Anyone noticed the strange conundrum going on in Australia?  Some things getting more expensive (house prices here are some of the most expensive in the world) and yet on the other hand, other things getting cheaper and cheaper.  Like fresh fruit and vegetables from Woolies.

And even though our knee-jerk consumer reaction might be that that's good, it's just not.  From the cradle to the grave we are encouraged to focus primarily on me me me and my pocketbook.  But there is a point where that becomes obscene.  There is a point where the chain will snap.  If we take some time to think about our food supply chain, and the people at the other end of that chain who are actually growing that stuff and need to make a profit from selling it, we realise that simplistic cheapest-price-possible thinking leads to the desert.  In this case, the desert of 30% less tomato supply simply becuase we're all so used to shopping at Coles, and at Woolies, and that we want the cheapest prices, and they are more than happy to give us what we want.

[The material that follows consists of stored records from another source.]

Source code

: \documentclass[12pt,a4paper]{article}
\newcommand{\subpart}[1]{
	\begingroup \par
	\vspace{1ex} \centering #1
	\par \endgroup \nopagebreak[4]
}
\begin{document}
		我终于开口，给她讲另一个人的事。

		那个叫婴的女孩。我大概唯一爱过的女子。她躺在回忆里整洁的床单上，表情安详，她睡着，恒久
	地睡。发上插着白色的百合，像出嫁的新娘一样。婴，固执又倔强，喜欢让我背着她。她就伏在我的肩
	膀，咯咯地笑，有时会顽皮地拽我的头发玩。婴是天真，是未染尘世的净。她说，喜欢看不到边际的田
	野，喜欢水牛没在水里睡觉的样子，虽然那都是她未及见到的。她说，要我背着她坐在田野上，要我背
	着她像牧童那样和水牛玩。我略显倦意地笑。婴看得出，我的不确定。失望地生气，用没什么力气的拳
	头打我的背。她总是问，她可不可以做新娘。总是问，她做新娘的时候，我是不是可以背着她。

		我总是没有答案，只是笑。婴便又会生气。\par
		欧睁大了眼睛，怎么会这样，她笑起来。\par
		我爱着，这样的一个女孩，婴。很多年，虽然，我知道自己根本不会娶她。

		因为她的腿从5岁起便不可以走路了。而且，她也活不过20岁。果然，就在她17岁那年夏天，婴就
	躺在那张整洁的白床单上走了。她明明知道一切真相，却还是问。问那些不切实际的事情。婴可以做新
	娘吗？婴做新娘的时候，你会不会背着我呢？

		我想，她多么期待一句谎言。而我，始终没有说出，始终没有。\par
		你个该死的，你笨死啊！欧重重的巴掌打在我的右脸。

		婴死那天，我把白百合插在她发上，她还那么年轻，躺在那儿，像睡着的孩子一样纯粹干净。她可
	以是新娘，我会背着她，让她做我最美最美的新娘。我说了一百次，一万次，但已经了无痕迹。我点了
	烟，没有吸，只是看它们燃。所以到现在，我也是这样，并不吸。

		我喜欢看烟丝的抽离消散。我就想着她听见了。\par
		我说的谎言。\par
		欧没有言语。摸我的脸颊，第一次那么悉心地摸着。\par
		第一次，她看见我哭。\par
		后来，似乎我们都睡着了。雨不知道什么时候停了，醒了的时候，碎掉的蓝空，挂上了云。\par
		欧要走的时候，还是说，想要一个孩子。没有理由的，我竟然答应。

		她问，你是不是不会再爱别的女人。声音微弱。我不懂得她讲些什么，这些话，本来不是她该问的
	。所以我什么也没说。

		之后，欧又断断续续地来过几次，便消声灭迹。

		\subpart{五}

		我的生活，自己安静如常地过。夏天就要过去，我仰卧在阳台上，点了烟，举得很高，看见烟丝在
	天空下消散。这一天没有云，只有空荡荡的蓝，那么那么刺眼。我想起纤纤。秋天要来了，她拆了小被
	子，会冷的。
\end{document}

Which is why it's up to us to change that situation, and why some people are.  The internet, God bless its cotton socks, makes it much easier for like-minded people to band together to cut out the greedy middlemenandwomen.  My partner and I have been bypassing the supermarket chains and buying our fruit and veggies by other means.  Partially for these reasons listed above, and partially because I made a decision several years ago that I would only eat organic fruit and vegetables wherever possible to aide my chronic health issues.  We have been getting an organic veggie box from the wonderful CERES (The Centre for Education & Research in Environmental Strategies.  They have a number of pick-up points throughout certain parts of Melbourne where people agree to host delivery of boxes.  We have also used the services of Aussie Farmers Direct, which deliver organic or non-organic fruit and veg boxes of various sizes, along with other items, to your door.  Of course, both of these options are more expensive than if we bought our stuff from those supermarkets.  They are also more sensible and more sustainable, and more soulful.

Has anyone here seen or heard about The People's Supermarket?  A co-operative supermarket venture set up in Camden in London in 2010, its shaky beginnings were viewed by me across the world in Australia when the four-part BBC documentary was shown here a couple of months ago.  One of the things that captivated and frustrated me about it was the amount of food that is regularly thrown out by major food chains in the UK.  And it would be no different here in Australia.  And that makes the testicle squeeze by those chains on the farmers just a little more absurd, and just a little more grotesque.

One of the many things I love about The People's Supermarket is its commitment to reduction of that food wastage.  Another is to fairly-priced goods both for consumers and farmers, a precarious balancing act.  One of the creative ways this balancing act is achieved is that TPS buys the fish John West reject - they buy the potatoes and the capsicums that the supermarkets pass over because they are not perfect.  They might not be perfectly oval potatoes, they might be slightly-more-bizarrely-shaped-than-usual capcisums.  TPS buys and them and sells them at a good price to people who are prepared to believe that they can handle the fact potatoes and capsicums come in all shapes and sizes, and taste the same regardless.